## How to complete this task
From the line below that contains "Please push your" to the line that contains "- **Organization:** Do", repeat every line exactly, both ends included, and nothing else.

## Data
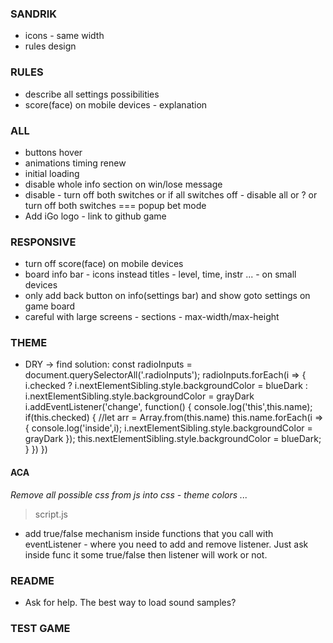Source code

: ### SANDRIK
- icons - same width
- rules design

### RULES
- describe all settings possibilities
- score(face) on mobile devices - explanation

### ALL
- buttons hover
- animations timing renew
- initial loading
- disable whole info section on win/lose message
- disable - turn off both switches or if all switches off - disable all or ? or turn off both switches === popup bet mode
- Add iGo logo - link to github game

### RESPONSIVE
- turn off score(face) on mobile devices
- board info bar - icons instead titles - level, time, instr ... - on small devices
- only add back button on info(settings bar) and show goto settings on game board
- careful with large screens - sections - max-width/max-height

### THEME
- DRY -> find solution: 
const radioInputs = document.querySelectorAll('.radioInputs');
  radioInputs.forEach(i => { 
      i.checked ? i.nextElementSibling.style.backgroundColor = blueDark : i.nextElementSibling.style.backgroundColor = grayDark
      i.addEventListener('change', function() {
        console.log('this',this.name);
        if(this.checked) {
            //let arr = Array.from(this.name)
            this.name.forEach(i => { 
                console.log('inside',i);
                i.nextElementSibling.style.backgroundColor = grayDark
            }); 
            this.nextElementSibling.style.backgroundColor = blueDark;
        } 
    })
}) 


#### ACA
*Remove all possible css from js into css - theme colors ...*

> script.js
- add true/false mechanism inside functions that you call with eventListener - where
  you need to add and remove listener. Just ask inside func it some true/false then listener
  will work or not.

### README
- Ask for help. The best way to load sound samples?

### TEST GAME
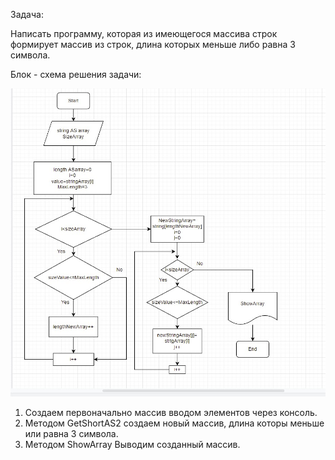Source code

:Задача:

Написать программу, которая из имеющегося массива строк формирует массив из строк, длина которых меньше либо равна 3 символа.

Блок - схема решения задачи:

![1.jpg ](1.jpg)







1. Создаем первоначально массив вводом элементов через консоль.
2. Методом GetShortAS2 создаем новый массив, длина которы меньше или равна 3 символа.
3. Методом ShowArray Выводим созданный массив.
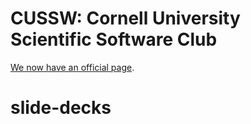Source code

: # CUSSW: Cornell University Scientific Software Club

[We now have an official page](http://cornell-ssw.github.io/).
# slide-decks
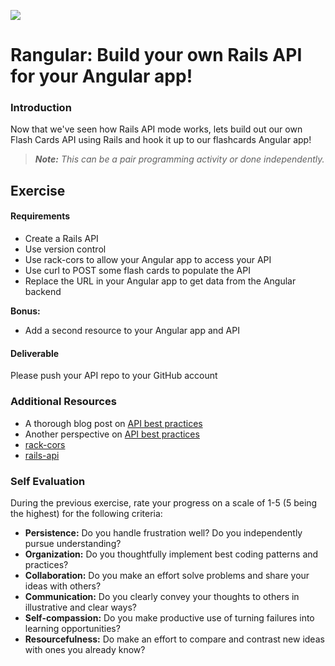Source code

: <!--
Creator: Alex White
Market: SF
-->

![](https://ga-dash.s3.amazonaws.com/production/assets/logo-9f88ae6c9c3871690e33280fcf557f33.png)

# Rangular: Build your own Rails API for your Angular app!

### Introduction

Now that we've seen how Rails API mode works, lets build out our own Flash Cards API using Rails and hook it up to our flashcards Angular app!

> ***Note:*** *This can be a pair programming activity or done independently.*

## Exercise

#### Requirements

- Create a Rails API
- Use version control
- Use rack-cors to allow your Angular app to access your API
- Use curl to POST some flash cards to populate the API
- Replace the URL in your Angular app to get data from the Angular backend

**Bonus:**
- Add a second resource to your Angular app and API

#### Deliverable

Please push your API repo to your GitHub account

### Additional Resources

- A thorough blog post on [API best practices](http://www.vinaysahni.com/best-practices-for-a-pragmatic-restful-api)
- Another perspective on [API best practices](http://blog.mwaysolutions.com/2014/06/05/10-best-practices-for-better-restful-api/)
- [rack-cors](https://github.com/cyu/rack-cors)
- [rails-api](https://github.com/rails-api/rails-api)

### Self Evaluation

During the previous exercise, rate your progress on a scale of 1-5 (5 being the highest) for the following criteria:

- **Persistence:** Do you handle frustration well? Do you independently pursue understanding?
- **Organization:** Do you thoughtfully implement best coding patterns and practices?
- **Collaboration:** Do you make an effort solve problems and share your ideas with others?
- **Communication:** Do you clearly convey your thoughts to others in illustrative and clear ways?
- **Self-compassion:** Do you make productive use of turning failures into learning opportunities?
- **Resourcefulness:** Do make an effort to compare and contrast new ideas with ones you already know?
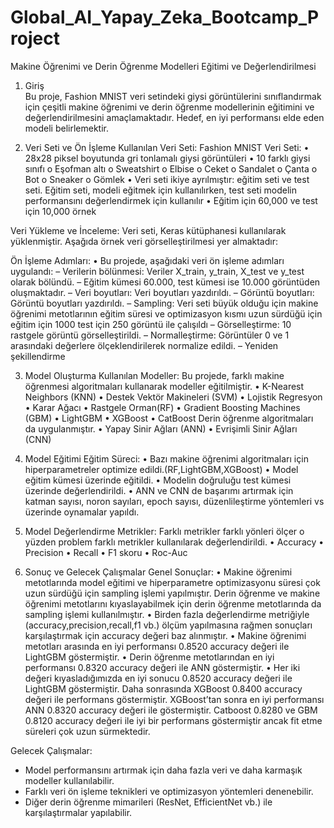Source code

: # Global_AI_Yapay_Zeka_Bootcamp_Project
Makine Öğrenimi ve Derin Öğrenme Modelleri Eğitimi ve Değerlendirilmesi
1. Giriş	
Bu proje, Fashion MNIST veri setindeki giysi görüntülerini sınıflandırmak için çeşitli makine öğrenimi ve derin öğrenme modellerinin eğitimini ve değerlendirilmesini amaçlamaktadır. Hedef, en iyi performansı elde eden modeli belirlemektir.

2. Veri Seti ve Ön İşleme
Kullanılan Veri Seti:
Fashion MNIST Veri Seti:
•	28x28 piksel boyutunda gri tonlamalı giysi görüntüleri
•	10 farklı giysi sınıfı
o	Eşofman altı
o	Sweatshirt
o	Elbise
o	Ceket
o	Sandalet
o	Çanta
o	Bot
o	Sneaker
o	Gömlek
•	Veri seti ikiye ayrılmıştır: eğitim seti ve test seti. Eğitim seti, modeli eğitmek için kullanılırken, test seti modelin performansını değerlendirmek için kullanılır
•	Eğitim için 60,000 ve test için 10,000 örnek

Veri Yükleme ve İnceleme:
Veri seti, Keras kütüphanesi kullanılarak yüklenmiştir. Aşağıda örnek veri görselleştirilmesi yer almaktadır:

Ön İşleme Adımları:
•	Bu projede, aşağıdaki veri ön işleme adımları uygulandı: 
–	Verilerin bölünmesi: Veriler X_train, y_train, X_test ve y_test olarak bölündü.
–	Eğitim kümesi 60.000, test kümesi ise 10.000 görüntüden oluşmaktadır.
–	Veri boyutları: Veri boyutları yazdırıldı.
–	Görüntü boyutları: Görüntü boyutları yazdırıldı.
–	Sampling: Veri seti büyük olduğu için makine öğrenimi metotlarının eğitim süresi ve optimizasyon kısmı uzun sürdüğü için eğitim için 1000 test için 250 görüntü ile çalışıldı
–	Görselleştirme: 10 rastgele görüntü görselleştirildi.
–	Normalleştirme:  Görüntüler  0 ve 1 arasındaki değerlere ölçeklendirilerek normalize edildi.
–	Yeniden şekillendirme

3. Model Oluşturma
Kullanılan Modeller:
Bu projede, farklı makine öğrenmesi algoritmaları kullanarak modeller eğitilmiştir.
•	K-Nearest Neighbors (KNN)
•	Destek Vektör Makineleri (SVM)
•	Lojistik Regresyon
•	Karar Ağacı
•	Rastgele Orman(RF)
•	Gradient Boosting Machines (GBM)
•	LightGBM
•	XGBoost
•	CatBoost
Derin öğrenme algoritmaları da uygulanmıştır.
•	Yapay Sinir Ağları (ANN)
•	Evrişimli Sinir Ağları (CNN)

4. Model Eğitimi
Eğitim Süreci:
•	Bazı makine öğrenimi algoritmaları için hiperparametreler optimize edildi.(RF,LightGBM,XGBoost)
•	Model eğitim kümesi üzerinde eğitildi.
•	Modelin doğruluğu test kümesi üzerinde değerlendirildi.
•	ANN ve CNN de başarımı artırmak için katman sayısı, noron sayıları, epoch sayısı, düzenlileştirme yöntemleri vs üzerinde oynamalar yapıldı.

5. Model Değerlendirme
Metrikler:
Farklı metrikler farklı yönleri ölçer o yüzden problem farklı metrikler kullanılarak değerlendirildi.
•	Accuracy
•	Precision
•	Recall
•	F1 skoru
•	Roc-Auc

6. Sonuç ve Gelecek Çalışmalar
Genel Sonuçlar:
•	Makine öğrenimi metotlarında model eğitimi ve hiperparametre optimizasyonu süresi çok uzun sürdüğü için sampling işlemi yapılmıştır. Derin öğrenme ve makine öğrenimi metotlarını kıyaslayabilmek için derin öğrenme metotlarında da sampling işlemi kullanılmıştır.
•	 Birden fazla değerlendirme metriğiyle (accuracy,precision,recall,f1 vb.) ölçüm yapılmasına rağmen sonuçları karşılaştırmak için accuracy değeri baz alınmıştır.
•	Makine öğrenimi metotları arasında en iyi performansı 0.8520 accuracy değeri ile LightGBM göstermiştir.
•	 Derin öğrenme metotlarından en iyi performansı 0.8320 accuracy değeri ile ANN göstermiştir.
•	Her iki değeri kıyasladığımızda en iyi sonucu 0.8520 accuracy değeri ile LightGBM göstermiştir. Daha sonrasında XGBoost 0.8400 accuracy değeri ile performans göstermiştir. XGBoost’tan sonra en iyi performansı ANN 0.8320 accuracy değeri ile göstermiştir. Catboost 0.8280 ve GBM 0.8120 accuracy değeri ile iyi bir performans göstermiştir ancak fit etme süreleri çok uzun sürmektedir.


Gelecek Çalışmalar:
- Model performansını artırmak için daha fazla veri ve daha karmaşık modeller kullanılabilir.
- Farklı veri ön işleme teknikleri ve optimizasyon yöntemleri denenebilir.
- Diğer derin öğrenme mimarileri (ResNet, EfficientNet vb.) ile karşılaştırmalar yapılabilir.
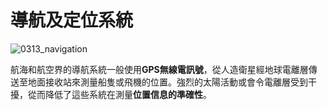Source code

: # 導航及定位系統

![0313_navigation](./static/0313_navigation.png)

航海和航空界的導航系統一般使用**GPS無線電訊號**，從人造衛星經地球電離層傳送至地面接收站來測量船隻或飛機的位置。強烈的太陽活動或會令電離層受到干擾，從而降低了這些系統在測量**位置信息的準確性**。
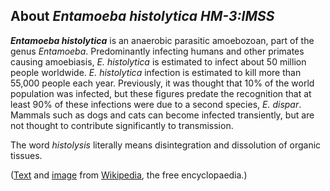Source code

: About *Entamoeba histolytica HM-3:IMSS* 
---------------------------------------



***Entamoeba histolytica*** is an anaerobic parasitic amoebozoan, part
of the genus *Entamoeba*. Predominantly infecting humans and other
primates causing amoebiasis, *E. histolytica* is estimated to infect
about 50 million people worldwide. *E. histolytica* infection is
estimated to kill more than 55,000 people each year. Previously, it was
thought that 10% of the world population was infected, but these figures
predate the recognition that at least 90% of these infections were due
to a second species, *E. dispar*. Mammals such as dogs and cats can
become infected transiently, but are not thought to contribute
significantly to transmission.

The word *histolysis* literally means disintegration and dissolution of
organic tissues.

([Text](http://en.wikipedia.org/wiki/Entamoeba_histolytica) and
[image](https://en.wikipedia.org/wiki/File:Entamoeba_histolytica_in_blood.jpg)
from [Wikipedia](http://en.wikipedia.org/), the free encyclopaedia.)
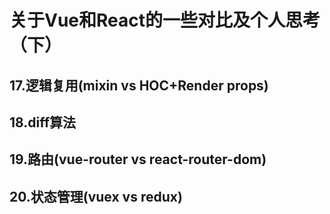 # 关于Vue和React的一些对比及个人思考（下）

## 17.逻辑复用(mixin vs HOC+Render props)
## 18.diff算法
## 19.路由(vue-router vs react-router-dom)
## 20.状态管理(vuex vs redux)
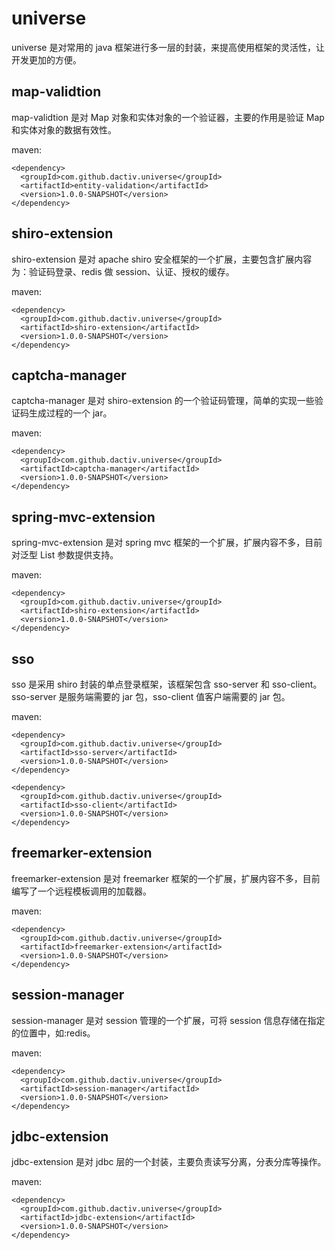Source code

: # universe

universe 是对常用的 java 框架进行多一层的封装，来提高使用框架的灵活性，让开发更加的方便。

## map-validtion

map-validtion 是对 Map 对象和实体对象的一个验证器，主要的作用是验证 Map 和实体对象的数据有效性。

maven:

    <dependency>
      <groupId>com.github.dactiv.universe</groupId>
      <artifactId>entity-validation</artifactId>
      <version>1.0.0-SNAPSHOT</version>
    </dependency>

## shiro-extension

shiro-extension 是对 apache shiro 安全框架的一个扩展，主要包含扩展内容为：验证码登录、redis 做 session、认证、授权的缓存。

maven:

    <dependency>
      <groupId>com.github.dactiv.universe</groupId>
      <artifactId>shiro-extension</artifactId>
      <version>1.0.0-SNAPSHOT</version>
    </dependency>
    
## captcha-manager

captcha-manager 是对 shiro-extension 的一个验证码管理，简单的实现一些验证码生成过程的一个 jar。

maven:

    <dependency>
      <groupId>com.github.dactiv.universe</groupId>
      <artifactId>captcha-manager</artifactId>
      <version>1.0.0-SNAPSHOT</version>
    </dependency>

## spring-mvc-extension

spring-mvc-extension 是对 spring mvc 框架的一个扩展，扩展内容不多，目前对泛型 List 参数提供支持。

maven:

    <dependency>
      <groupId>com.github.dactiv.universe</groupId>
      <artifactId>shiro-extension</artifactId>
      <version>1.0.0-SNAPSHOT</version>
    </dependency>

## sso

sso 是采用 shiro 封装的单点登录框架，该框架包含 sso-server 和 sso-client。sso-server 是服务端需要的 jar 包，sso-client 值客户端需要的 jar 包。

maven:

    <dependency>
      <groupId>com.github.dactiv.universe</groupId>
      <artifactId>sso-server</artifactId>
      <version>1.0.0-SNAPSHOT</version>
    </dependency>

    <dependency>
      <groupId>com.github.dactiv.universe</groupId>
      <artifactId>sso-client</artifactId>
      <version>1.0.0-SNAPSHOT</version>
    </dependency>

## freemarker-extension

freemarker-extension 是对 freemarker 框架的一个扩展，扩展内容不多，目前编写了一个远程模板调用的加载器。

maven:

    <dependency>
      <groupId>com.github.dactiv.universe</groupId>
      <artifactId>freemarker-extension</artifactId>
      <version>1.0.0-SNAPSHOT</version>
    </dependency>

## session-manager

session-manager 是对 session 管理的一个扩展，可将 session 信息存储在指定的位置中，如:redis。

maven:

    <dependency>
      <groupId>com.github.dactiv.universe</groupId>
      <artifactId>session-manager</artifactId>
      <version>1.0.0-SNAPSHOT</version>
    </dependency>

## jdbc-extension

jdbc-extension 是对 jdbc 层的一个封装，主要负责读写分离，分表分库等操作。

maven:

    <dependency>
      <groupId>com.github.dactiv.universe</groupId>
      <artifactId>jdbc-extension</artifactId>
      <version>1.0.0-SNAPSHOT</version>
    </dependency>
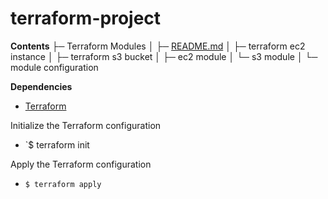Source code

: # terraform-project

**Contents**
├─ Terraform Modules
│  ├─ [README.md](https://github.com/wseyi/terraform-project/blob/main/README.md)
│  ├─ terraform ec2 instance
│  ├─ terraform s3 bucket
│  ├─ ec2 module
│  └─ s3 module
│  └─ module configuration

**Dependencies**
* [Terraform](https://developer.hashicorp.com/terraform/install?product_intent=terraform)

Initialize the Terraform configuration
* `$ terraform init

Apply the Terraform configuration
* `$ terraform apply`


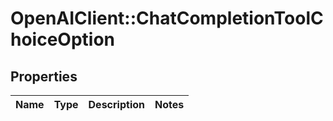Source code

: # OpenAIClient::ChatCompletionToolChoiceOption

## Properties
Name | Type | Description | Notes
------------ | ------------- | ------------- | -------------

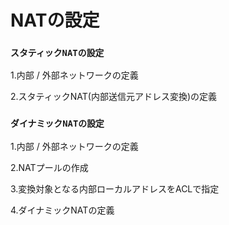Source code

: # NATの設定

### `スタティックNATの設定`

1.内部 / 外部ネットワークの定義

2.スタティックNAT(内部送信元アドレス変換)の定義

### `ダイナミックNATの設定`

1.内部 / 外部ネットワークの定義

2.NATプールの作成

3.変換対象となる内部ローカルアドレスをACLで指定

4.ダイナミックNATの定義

## Output for this task
Please push your API repo to your GitHub account

### Additional Resources

- A thorough blog post on [API best practices](http://www.vinaysahni.com/best-practices-for-a-pragmatic-restful-api)
- Another perspective on [API best practices](http://blog.mwaysolutions.com/2014/06/05/10-best-practices-for-better-restful-api/)
- [rack-cors](https://github.com/cyu/rack-cors)
- [rails-api](https://github.com/rails-api/rails-api)

### Self Evaluation

During the previous exercise, rate your progress on a scale of 1-5 (5 being the highest) for the following criteria:

- **Persistence:** Do you handle frustration well? Do you independently pursue understanding?
- **Organization:** Do you thoughtfully implement best coding patterns and practices?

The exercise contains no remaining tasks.